Les déposants peuvent également demander l’ajournement de la publication du dessin et modèle pendant un délai de 30 mois à compter de la date de dépôt (ou de la date de priorité le cas échéant). Le dessin et modèle sera alors enregistré sans représentation graphique sur le registre, pour conserver le secret sur les dessins et modèles enregistrés pendant 30 mois supplémentaires et retarder ainsi la divulgation au public.
L’insertion de dispositions relatives à la clause de réparation est également une nouveauté du Paquet Modèle, cette clause constituant une exception à la protection conférée par les dessins ou modèles sur les pièces de rechange. Ainsi, une pièce d’un produit complexe ne bénéficiera pas de la protection si elle permet « la réparation du produit complexe en vue de lui rendre son apparence initiale ». La clause de réparation insérée dans le Paquet Modèle semble avoir une portée plus large que sa version française actuelle, qui limite son application au secteur de l’automobile.

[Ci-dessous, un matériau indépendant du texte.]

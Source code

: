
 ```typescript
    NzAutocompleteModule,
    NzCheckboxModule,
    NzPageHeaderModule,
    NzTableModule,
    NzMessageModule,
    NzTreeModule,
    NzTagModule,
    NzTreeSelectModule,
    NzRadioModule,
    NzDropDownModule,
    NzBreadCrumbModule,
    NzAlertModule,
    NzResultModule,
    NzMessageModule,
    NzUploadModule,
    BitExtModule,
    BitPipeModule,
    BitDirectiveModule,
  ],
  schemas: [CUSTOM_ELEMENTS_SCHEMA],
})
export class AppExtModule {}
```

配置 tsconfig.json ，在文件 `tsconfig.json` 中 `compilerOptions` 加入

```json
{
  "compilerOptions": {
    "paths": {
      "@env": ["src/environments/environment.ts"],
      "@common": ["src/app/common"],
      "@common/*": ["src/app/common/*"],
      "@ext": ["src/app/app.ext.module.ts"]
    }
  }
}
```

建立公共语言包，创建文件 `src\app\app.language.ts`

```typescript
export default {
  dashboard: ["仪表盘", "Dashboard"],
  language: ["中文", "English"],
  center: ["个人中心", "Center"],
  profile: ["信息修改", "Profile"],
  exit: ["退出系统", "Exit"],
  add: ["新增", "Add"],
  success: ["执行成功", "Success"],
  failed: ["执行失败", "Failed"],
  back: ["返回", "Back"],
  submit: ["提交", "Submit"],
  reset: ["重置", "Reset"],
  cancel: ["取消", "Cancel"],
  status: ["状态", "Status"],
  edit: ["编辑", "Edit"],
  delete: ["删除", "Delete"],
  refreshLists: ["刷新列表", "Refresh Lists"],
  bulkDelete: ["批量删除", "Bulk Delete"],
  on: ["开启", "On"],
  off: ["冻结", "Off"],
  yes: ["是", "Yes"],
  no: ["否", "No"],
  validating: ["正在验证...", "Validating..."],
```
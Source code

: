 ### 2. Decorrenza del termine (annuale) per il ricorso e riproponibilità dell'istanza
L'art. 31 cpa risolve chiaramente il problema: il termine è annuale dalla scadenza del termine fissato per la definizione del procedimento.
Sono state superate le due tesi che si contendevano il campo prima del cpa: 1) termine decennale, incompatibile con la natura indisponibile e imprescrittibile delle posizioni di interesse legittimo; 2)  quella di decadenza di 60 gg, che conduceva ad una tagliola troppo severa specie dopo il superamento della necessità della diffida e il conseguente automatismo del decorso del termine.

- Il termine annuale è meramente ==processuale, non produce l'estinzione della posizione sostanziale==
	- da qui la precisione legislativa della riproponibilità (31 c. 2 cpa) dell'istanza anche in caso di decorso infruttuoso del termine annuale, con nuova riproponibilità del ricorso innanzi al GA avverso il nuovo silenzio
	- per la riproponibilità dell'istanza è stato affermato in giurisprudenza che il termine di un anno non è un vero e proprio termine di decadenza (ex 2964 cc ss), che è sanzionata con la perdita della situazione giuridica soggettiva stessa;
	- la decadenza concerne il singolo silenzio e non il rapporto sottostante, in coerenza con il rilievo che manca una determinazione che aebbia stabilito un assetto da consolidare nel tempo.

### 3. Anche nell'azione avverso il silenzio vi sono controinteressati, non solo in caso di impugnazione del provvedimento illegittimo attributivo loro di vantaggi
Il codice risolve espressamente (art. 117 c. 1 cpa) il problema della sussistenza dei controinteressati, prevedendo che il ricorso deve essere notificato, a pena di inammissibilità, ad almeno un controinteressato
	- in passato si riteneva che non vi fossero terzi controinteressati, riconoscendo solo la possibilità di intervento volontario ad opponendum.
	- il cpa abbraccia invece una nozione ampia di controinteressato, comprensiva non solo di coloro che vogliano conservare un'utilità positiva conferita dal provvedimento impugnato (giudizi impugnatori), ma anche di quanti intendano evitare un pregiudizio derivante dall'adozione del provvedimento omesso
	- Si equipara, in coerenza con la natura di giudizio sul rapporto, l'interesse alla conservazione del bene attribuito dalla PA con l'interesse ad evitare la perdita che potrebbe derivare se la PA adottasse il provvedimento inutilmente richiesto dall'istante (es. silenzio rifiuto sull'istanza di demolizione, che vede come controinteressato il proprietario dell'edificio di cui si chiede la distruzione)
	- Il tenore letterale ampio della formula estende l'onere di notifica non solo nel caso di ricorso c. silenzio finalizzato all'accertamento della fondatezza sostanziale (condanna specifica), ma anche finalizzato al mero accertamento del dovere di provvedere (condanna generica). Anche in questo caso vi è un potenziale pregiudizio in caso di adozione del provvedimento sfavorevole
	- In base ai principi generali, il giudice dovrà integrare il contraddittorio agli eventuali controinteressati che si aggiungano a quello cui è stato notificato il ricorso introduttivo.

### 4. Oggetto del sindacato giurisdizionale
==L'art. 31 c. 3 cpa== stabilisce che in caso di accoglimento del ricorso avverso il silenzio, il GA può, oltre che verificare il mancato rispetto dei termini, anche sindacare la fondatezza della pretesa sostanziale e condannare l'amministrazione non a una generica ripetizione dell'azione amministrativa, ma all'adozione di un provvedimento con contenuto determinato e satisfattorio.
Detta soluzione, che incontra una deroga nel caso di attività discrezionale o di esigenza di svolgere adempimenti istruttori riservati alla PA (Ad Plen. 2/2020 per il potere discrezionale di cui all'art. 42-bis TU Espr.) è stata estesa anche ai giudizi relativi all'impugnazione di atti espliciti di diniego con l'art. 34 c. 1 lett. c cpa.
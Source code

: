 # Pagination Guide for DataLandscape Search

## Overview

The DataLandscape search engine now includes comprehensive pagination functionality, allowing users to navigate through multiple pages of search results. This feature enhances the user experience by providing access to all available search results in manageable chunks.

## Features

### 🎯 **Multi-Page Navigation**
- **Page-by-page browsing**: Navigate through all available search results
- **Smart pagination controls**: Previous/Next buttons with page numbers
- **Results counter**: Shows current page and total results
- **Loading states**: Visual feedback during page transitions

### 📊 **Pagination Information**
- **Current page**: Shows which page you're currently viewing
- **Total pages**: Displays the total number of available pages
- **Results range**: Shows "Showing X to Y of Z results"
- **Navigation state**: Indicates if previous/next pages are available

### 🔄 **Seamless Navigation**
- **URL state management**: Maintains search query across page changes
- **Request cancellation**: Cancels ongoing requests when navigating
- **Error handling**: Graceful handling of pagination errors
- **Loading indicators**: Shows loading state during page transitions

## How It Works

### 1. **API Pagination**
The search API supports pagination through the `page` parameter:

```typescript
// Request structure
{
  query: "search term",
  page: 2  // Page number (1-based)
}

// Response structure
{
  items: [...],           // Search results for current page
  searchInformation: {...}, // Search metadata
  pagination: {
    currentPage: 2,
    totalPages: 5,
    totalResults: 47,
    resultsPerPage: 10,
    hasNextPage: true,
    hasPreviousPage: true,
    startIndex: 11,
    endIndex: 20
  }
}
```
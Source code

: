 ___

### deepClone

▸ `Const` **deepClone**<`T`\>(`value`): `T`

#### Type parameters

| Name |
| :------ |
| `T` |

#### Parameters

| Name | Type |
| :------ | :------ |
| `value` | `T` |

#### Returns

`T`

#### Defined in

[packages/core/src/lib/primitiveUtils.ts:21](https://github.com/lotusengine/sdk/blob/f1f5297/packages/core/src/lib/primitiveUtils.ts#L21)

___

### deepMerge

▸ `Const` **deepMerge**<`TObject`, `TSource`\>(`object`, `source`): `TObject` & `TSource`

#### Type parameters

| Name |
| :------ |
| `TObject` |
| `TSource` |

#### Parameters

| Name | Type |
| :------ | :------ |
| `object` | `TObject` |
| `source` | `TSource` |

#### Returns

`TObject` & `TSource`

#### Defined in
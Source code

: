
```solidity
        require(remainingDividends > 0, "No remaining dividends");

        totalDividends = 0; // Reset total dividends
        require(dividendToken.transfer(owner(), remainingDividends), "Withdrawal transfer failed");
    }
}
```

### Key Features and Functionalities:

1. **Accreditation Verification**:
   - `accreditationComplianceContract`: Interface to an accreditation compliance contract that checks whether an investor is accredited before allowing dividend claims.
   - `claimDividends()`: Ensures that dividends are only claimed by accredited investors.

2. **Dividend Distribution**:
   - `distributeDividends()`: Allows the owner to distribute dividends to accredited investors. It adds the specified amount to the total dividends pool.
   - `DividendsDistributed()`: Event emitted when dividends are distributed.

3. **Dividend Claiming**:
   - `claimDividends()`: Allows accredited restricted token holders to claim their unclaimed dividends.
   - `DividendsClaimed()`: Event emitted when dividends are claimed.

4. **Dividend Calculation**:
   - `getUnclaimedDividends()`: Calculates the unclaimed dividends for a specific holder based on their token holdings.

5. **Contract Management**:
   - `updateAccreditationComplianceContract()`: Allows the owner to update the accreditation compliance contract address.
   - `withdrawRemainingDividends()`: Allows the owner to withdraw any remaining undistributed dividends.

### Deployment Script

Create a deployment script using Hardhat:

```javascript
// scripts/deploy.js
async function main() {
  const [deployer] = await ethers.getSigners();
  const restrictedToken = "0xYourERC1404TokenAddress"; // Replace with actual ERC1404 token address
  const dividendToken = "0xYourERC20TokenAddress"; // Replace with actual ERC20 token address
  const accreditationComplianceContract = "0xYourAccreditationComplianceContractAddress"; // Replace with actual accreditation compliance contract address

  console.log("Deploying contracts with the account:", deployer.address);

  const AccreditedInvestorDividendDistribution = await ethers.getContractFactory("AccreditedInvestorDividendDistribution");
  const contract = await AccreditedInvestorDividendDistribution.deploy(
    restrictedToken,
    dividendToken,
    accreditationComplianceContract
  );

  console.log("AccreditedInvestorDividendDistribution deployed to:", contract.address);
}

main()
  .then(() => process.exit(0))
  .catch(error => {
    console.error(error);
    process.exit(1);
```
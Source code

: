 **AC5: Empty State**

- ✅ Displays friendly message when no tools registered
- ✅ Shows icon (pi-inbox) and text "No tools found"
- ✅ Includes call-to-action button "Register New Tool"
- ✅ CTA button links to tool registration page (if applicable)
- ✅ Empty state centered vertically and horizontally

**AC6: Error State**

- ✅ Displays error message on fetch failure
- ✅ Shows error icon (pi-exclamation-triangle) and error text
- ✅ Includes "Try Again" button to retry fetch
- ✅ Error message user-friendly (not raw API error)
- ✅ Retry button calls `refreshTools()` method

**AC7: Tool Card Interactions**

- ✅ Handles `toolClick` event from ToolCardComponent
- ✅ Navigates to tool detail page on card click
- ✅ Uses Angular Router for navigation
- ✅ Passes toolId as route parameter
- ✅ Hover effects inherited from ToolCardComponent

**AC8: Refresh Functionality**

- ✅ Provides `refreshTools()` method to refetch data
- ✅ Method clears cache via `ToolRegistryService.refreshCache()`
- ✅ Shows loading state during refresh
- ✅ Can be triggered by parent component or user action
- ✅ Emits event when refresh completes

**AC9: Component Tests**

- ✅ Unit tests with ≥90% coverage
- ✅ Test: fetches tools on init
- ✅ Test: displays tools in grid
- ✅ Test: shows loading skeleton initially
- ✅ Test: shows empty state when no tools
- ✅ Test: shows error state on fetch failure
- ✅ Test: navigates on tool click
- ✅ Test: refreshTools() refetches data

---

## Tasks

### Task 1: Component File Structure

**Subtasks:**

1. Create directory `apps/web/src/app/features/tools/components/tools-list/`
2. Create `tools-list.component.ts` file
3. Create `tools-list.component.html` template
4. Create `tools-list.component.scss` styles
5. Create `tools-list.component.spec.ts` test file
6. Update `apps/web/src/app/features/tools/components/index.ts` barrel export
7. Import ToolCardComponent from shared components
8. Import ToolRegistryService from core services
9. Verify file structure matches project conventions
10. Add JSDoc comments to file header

A l’image de ce qu’avait instauré le « Paquet Marques », une procédure administrative de nullité des dessins ou modèles est mise en place devant l’INPI. Le choix semble toutefois ouvert quant à la possibilité pour les Etats membres de choisir entre une compétence exclusive ou alternative des offices pour de telles procédures.
Les taxes d’enregistrement et de publication sont fusionnées, et la dégressivité spécifique à partir du 11ème modèle déposé disparait. Des taxes d’inscription (notamment pour le transfert de propriété) ainsi que l’exigence d’unité de classe pour les dépôts multiples disparaissent, mais les taxes de maintien en vigueur augmentent.